Her head is bent, and she knows he’s studying her. She’s afraid to look up; it will be her undoing. She bites her lower lip.

“If I play the piano softly, will I wake your mother?” he asks.

“They’re back up on the third floor tonight. After hauling all the equipment up there for the naps, it seemed too much trouble to bring it all back down.”

He takes her hand and leads her into the turreted parlor. She sits on one of the “audience” chairs.

His playing is subdued, so as not to wake anyone. The notes tickle her skin and soothe her mind. He’s trying to tell her something, and she understands it, she does, though there aren’t any words attached. Music doesn’t translate. She feels the chords envelop her, but not in the way a mother might hold a child.

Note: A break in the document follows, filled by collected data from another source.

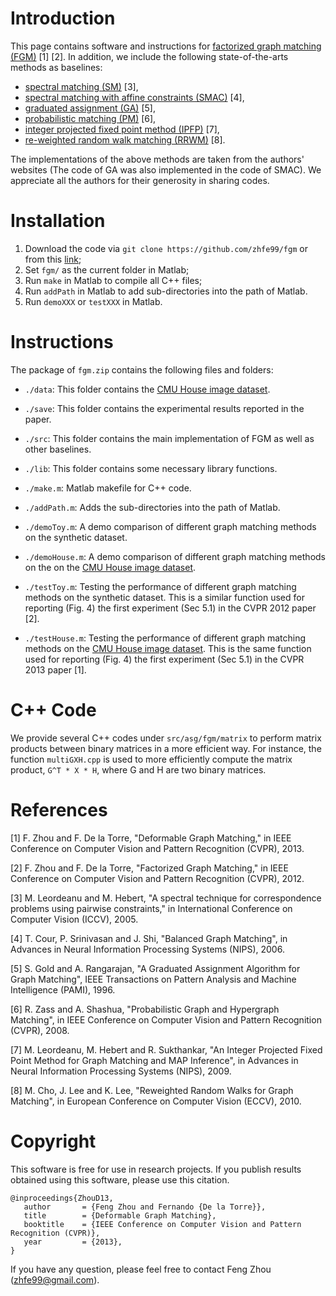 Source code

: Introduction
============

This page contains software and instructions for [factorized graph
matching (FGM)](http://www.f-zhou.com/gm.html) [1] [2].  In addition, we include the following
state-of-the-arts methods as baselines:

- [spectral matching (SM)](https://sites.google.com/site/graphmatchingmethods/) [3],
- [spectral matching with affine constraints (SMAC)](http://www.timotheecour.com/software/graph_matching/graph_matching.html) [4],
- [graduated assignment (GA)](http://www.timotheecour.com/software/graph_matching/graph_matching.html) [5],
- [probabilistic matching (PM)](http://www.cs.huji.ac.il/~zass/gm) [6],
- [integer projected fixed point method (IPFP)](https://sites.google.com/site/graphmatchingmethods/) [7],
- [re-weighted random walk matching (RRWM)](http://cv.snu.ac.kr/research/~RRWM/) [8].

The implementations of the above methods are taken from the authors'
websites (The code of GA was also implemented in the code of SMAC). We
appreciate all the authors for their generosity in sharing codes.


Installation
============

1. Download the code via `git clone https://github.com/zhfe99/fgm` or from this [link](https://github.com/zhfe99/fgm/archive/master.zip);
2. Set `fgm/` as the current folder in Matlab;
2. Run `make`  in Matlab to compile all C++ files;
3. Run `addPath` in Matlab to add sub-directories into the path of Matlab.
4. Run `demoXXX` or `testXXX` in Matlab.


Instructions
============

The package of `fgm.zip` contains the following files and folders:

- `./data`: This folder contains the [CMU House image dataset](http://vasc.ri.cmu.edu/idb/html/motion/house/).

- `./save`: This folder contains the experimental results reported in the paper.

- `./src`: This folder contains the main implementation of FGM as well
       as other baselines.

- `./lib`: This folder contains some necessary library functions.

- `./make.m`: Matlab makefile for C++ code.

- `./addPath.m`: Adds the sub-directories into the path of Matlab.

- `./demoToy.m`: A demo comparison of different graph matching methods on the synthetic dataset.

- `./demoHouse.m`: A demo comparison of different graph matching methods on the on the [CMU House image dataset](http://vasc.ri.cmu.edu/idb/html/motion/house/).

- `./testToy.m`: Testing the performance of different graph matching
             methods on the synthetic dataset. This is a similar
             function used for reporting (Fig. 4) the first
             experiment (Sec 5.1) in the CVPR 2012 paper [2].

- `./testHouse.m`: Testing the performance of different graph matching
              methods on the [CMU House image dataset](http://vasc.ri.cmu.edu/idb/html/motion/house/).  This is the
              same function used for reporting (Fig. 4) the first
              experiment (Sec 5.1) in the CVPR 2013 paper [1].


C++ Code
========

We provide several C++ codes under `src/asg/fgm/matrix` to perform
matrix products between binary matrices in a more efficient
way. For instance, the function `multiGXH.cpp` is used to more
efficiently compute the matrix product, `G^T * X * H`, where G and
H are two binary matrices.


References
==========

[1] F. Zhou and F. De la Torre, "Deformable Graph Matching," in IEEE
Conference on Computer Vision and Pattern Recognition (CVPR), 2013.

[2] F. Zhou and F. De la Torre, "Factorized Graph Matching," in IEEE
Conference on Computer Vision and Pattern Recognition (CVPR), 2012.

[3] M. Leordeanu and M. Hebert, "A spectral technique for
correspondence problems using pairwise constraints," in International
Conference on Computer Vision (ICCV), 2005.

[4] T. Cour, P. Srinivasan and J. Shi, "Balanced Graph Matching", in
Advances in Neural Information Processing Systems (NIPS), 2006.

[5] S. Gold and A. Rangarajan, "A Graduated Assignment Algorithm for
Graph Matching", IEEE Transactions on Pattern Analysis and Machine
Intelligence (PAMI), 1996.

[6] R. Zass and A. Shashua, "Probabilistic Graph and Hypergraph
Matching", in IEEE Conference on Computer Vision and Pattern
Recognition (CVPR), 2008.

[7] M. Leordeanu, M. Hebert and R. Sukthankar, "An Integer Projected
Fixed Point Method for Graph Matching and MAP Inference", in Advances
in Neural Information Processing Systems (NIPS), 2009.

[8] M. Cho, J. Lee and K. Lee, "Reweighted Random Walks for Graph
Matching", in European Conference on Computer Vision (ECCV), 2010.


Copyright
=========

This software is free for use in research projects. If you
publish results obtained using this software, please use this
citation.

    @inproceedings{ZhouD13,
       author       = {Feng Zhou and Fernando {De la Torre}},
       title        = {Deformable Graph Matching},
       booktitle    = {IEEE Conference on Computer Vision and Pattern Recognition (CVPR)},
       year         = {2013},
    }

If you have any question, please feel free to contact Feng Zhou (zhfe99@gmail.com).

Four sconces light the room. She imagines Aidan on a stage in evening clothes. That will be his world—this man who will make men and women sit up and listen.

The music is both commanding and sensual. No child could ever make sense of this embrace. It’s something she’s longed for, longs for even now. The music rises to a crescendo and then falls as softly as a pillow. She closes her eyes and lets the piano take her somewhere she’s never been.

This is what they will have, these next several minutes, these next few measures. She knows she’ll remember it always, that if in the future she hears a snippet of this music, she’ll be transported to this room, this evening. She opens her eyes and studies him as he plays. His gaze seems to be focused on a distant point out to sea, and only occasionally does he glance at his hands.

She wants to absorb every note, every combination of notes. She wants it all, especially the intimacy of it. It’s not the god-awful joy that Rosie once spoke of, but it must be close. Or perhaps this is an even grander sensation, one she will never be able to explain to her friend.

Grace wishes she and Aidan had never spoken, from the first day she met him until now. How wonderful if they had communicated only by music every one of the nine days they have had together. She wouldn’t have seen that he was good with the children or that he could make her smile with his charm; she wouldn’t know who Dvo?ák was. But every night, he would have done this to her as she sat in her chair, helpless and spellbound.

He plays, and she drifts along the curvature of the earth.

He plays, and her body is flooded with gratitude.

He plays, and she understands that the end is coming.

When he stops, she can’t speak. Words will break the trance, will sound trivial and trite. She’d have to wish him good luck, and he’d return the phrase. Perhaps he’d tell her that he would write to her. And everything they had just experienced would be punctured by the commonplace.

When he walks by her, he holds out his hand.